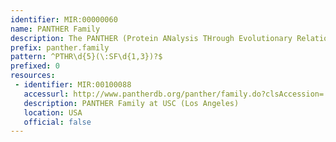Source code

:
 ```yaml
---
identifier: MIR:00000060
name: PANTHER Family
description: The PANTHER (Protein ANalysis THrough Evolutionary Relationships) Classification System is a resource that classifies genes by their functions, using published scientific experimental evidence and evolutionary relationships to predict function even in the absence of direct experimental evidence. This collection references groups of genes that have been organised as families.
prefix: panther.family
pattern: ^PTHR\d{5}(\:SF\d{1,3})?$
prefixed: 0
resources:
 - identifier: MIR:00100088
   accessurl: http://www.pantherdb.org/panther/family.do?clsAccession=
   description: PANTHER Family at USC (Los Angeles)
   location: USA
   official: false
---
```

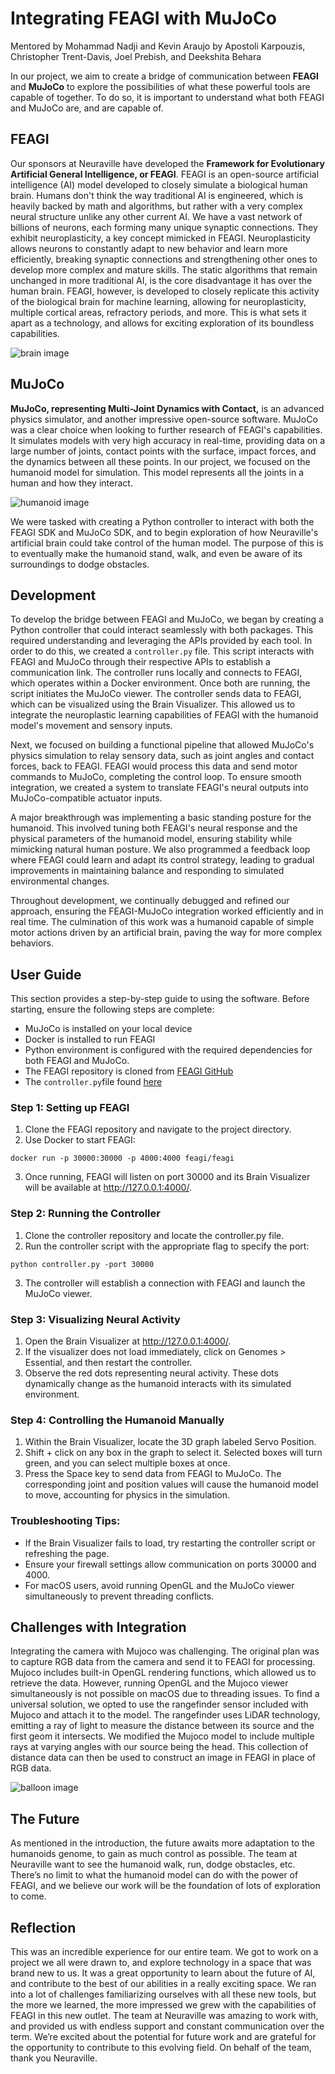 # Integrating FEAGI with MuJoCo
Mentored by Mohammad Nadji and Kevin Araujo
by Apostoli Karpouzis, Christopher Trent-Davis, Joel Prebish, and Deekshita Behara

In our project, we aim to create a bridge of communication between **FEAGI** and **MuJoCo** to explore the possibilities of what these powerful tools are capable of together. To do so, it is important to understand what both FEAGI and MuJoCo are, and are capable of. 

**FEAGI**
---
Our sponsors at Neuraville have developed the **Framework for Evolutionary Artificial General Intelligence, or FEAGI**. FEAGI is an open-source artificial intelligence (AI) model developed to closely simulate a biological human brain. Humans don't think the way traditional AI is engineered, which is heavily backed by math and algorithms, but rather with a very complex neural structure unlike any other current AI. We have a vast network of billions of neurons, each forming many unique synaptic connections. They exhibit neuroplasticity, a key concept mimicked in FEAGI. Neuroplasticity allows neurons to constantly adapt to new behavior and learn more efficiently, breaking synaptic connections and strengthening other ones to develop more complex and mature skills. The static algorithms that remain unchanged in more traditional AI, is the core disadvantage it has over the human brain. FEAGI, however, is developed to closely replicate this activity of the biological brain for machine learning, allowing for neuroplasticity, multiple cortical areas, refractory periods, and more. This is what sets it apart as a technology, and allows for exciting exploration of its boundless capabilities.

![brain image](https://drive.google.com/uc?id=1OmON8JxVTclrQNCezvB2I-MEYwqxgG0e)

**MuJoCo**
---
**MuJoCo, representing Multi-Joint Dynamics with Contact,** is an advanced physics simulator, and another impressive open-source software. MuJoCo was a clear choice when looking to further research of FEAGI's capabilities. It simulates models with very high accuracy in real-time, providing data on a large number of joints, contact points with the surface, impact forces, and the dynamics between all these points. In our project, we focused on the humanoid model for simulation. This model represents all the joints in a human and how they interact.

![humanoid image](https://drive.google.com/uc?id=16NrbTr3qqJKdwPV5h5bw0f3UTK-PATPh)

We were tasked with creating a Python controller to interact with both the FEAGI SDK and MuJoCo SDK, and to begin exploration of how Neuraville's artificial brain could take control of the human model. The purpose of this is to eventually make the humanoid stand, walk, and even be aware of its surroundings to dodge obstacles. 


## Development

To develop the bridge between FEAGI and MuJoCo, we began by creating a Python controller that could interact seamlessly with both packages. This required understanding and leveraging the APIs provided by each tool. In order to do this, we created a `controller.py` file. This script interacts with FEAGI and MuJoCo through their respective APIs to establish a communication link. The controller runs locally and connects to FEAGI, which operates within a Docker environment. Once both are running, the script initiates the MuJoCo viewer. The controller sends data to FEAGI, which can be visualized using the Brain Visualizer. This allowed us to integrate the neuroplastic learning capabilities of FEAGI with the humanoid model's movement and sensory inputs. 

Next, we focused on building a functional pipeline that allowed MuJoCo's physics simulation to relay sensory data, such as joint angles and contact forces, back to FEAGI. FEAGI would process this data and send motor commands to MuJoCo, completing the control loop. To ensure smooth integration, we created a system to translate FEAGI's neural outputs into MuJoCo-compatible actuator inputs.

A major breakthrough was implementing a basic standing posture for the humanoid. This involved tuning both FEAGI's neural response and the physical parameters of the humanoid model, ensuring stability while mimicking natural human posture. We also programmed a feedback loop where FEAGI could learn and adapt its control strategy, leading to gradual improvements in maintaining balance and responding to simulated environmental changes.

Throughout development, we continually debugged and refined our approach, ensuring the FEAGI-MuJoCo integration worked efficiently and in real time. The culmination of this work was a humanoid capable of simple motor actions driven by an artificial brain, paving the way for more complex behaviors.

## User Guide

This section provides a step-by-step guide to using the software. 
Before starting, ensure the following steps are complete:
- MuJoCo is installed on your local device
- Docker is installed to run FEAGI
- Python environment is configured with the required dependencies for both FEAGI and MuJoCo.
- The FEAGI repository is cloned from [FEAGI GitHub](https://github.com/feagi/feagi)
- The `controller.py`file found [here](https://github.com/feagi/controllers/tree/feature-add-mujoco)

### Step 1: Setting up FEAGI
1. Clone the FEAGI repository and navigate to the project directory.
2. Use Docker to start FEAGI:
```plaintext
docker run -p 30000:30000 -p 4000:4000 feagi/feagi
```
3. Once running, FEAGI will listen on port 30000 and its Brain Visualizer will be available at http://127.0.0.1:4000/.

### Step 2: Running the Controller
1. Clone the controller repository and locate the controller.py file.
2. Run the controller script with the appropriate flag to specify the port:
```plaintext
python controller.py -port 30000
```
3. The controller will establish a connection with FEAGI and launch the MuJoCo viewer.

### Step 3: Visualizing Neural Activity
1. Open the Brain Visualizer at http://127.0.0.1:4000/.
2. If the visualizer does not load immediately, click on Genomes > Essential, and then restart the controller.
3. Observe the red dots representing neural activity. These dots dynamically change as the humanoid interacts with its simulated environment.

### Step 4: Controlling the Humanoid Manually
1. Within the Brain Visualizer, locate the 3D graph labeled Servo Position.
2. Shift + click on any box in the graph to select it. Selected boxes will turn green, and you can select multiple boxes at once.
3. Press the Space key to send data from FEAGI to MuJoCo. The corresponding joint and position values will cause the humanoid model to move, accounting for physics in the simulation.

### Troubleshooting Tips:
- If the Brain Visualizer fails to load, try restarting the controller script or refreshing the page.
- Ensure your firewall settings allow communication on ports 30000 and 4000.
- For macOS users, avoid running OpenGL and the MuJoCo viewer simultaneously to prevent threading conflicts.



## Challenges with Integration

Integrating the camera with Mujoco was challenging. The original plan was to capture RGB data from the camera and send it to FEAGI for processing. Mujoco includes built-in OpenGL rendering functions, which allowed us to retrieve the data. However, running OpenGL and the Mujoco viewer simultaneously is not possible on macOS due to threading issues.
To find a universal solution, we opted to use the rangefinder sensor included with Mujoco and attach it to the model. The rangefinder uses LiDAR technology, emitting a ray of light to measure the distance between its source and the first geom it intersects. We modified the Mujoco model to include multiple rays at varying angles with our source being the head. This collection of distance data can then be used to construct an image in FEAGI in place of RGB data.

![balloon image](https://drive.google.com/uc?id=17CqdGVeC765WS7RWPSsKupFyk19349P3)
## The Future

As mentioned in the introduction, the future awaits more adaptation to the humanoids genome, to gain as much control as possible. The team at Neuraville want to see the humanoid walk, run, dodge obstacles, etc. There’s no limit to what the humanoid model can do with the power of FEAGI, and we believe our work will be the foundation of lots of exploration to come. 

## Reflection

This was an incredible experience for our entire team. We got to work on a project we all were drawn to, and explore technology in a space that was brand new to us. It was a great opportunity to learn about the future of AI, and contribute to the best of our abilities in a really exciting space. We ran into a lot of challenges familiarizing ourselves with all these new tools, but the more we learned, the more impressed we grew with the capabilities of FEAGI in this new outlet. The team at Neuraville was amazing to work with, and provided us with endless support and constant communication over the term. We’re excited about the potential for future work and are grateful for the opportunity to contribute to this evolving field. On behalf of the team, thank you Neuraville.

++++++++++

*WORK INSTRUCTION:* Please, from the entries above, set down exactly the lines from the one containing "## Challenges with Integration" through the one containing "Integrating the camera", and only those.

*RESPONSE TO THE EXERCISE:*
## Challenges with Integration

Integrating the camera with Mujoco was challenging. The original plan was to capture RGB data from the camera and send it to FEAGI for processing. Mujoco includes built-in OpenGL rendering functions, which allowed us to retrieve the data. However, running OpenGL and the Mujoco viewer simultaneously is not possible on macOS due to threading issues.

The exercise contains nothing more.